Driven by healthy population growth, world-leading income per capita, and steady demand for high-end retail space, Abu Dhabi’s retail industry has undergone years of strong expansion, leading to an influx of new project completions between 2013 and 2015. The industry, like many others, is beginning to feel the pains of reduced economic expansion, as lower global oil prices and the strengthening US dollar are expected to impact spending and tourism growth in the coming years. At the same time, two large-scale “super-regional” malls, on Al Maryah Island and Al Reem Island, are slated to open in 2018, intensifying competition and weighing on retail rents. Increased competition has nonetheless spurred innovation in the sector. Developers are increasingly linking retail developments to tourist attractions and residential complexes, and have sought to incorporate long-term urban planning considerations such as creating free public spaces and community centres. The grocery segment meanwhile is set to kick-start growth in the UAE’s nascent e-commerce industry, offering new opportunities for investment and expansion.

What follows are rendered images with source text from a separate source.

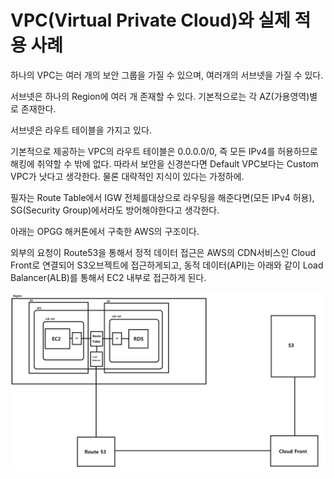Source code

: # VPC(Virtual Private Cloud)와 실제 적용 사례

하나의 VPC는 여러 개의 보안 그룹을 가질 수 있으며, 여러개의 서브넷을 가질 수 있다.

서브넷은 하나의 Region에 여러 개 존재할 수 있다. 기본적으로는 각 AZ(가용영역)별로 존재한다.

서브넷은 라우트 테이블을 가지고 있다.



기본적으로 제공하는 VPC의 라우트 테이블은 0.0.0.0/0, 즉 모든 IPv4를 허용하므로 해킹에 취약할 수 밖에 없다. 따라서 보안을 신경쓴다면 Default VPC보다는 Custom VPC가 낫다고 생각한다. 물론 대략적인 지식이 있다는 가정하에.



필자는 Route Table에서 IGW 전체를대상으로 라우팅을 해준다면(모든 IPv4 허용), SG(Security Group)에서라도 방어해야한다고 생각한다.



아래는 OPGG 해커톤에서 구축한 AWS의 구조이다.

외부의 요청이 Route53을 통해서 정적 데이터 접근은 AWS의 CDN서비스인 Cloud Front로 연결되어 S3오브젝트에 접근하게되고, 동적 데이터(API)는 아래와 같이 Load Balancer(ALB)를 통해서 EC2 내부로 접근하게 된다.

![OPGG_VPC.png](https://github.com/leeseojune53/yatudy/blob/main/images/OPGG_VPC.png?raw=true)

The GCC remains very attractive to international retailers, with research firm Ventures Middle East reporting in 2015 that retail sales within its six member countries are set to expand by 7% annually until 2018 to reach $285bn. The UAE in particular remains an appealing market for future retail growth, owing to high household incomes, consistent spending growth and strong consumer confidence. AT Kearney’s Global Retail Development Index 2016 ranked the UAE seventh worldwide for retail attractiveness and growth prospects, the highest in the GCC. For eight of the last 10 years the country has ranked in the top 10.

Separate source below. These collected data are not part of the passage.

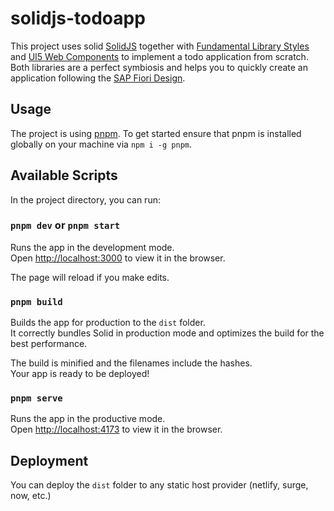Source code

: # solidjs-todoapp

This project uses solid [SolidJS](https://www.solidjs.com/) together with [Fundamental Library Styles](https://fundamental-styles.netlify.app/) and [UI5 Web Components](https://sap.github.io/ui5-webcomponents/) to implement a todo application from scratch. Both libraries are a perfect symbiosis and helps you to quickly create an application following the [SAP Fiori Design](https://experience.sap.com/fiori-design/).

## Usage

The project is using [pnpm](https://pnpm.io). To get started ensure that pnpm is installed globally on your machine via `npm i -g pnpm`.

## Available Scripts

In the project directory, you can run:

### `pnpm dev` or `pnpm start`

Runs the app in the development mode.<br>
Open [http://localhost:3000](http://localhost:3000) to view it in the browser.

The page will reload if you make edits.<br>

### `pnpm build`

Builds the app for production to the `dist` folder.<br>
It correctly bundles Solid in production mode and optimizes the build for the best performance.

The build is minified and the filenames include the hashes.<br>
Your app is ready to be deployed!

### `pnpm serve`

Runs the app in the productive mode.<br>
Open [http://localhost:4173](http://localhost:4173) to view it in the browser.

## Deployment

You can deploy the `dist` folder to any static host provider (netlify, surge, now, etc.)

Median household income in the UAE stood at $103,757 in 2014, putting it in the top position globally, according to a report by Agriculture and Agri-Food Canada (AAFC). As a result, spending levels are high: retail sales per capita stood at $7159 in 2016, according to AT Kearney, the highest in the GCC, while Euromonitor projected retail spending in the UAE rose by 7% in 2016 to $53.7bn. Consumer confidence is also strong, with Nielsen reporting in August 2016 that the UAE ranked sixth globally on its Consumer Confidence Index during the second quarter of 2016. The country scored 109 points on the index, up five spots compared to the first quarter of 2016, and surpassed the global average of 98. Although 48% of those surveyed believe the economy is undergoing a recession, this number was down 9% on the first quarter of 2016, while job prospect sentiments rose nine percentage points to 60% favourable, and personal finance sentiment rose by six points to 68% favourable.

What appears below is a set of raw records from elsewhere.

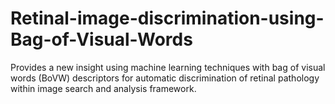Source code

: # Retinal-image-discrimination-using-Bag-of-Visual-Words
Provides a new insight using
machine learning techniques with bag of visual words (BoVW) descriptors for automatic
discrimination of retinal pathology within image search and analysis framework.
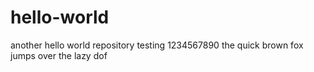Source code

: # hello-world
another hello world repository
testing 1234567890
the quick brown fox jumps over the lazy dof
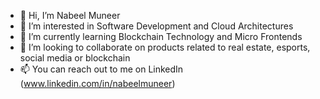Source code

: - 👋  Hi, I’m Nabeel Muneer
- 👀  I’m interested in Software Development and Cloud Architectures
- 🌱  I’m currently learning Blockchain Technology and Micro Frontends
- 💞️  I’m looking to collaborate on products related to real estate, esports, social media or blockchain
- 📫  You can reach out to me on LinkedIn (www.linkedin.com/in/nabeelmuneer)

<!---
nabqazi/nabqazi is a ✨ special ✨ repository because its `README.md` (this file) appears on your GitHub profile.
You can click the Preview link to take a look at your changes.
--->
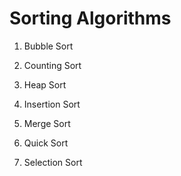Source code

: # Sorting Algorithms

1. Bubble Sort

2. Counting Sort

3. Heap Sort

4. Insertion Sort

5. Merge Sort

6. Quick Sort

7. Selection Sort
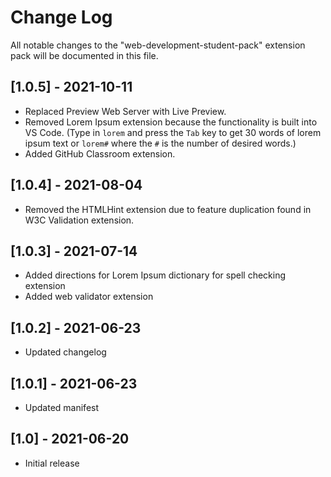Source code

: # Change Log

All notable changes to the "web-development-student-pack" extension pack will be documented in this file.

## [1.0.5] - 2021-10-11
- Replaced Preview Web Server with Live Preview.
- Removed Lorem Ipsum extension because the functionality is built into VS Code. (Type in `lorem` and press the `Tab` key to get 30 words of lorem ipsum text or `lorem#` where the `#` is the number of desired words.)
- Added GitHub Classroom extension.

## [1.0.4] - 2021-08-04
- Removed the HTMLHint extension due to feature duplication found in W3C Validation extension.

## [1.0.3] - 2021-07-14
- Added directions for Lorem Ipsum dictionary for spell checking extension
- Added web validator extension

## [1.0.2] - 2021-06-23
- Updated changelog

## [1.0.1] - 2021-06-23
- Updated manifest

## [1.0] - 2021-06-20
- Initial release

UAE residents are avid mall shoppers, which has driven demand for new retail space. According to real estate consultancy CBRE’s “Global Shopping Centre Development” report, published in May 2016, Abu Dhabi City ranks 17th on a list of the world’s most active cities for shopping centre development. The CBRE reported 265,760 sq metres of retail space were under construction in Abu Dhabi. The emirate’s supply of formal retail space is largely concentrated around its high-end shopping malls, which have increasingly offered entertainment, recreational and leisure facilities – as well as tourist attractions – alongside formal retail and food and beverage space.
Supply has grown rapidly in recent years on the back of population and tourism growth. Real estate consultancy JLL reports that total retail supply rose from 2.2m sq metres of gross leasable area (GLA) in 2013 to hit 2.5m sq metres of GLA in 2014, with another 53,000 sq metres added in 2015. While no major additions occurred in 2016, a projected 85,000 sq metres will be added in 2017, mostly in the form of residential communities and towers, followed by some 383,000 sq metres in 2018. If completed on schedule, JLL calculates that these projects would bring total retail stock in Abu Dhabi to approximately 2.7m sq metres of GLA by 2018.
The most significant recent addition to the emirate’s retail market is Yas Mall, which opened in November 2014 with 235,000 sq metres of floor space. Developed by Aldar Properties and located on Yas Island near Ferrari World theme park and Yas Marina Circuit, the mall includes a 20-screen cinema and 62 food and beverage outlets alongside more than 400 international brand stores – many of which opened for the first time in the emirate – including Hamley’s, Hollister, Brooks Brothers and Géant Hypermarket. In October 2015 tech giant Apple added its name to these, opening a store there, its second in the UAE. Yas Mall is also home to one of Chalhoub Group’s newest retail outlets, a 20,000-sq-ft department store carrying more than 250 local and international brands. With such variety in the offering, Aldar had estimated the mall would attract 20m visitors during its first year; it later reported 18m people had visited in 2015. This could be set to grow further with the late-2016 announcement that Sea World will be building a park on Yas Island, which had 25m visitors in 2015 and aspires to hit 48m by 2022, according to Miral Asset Management, the organisation mandated by the Abu Dhabi government to oversee the project.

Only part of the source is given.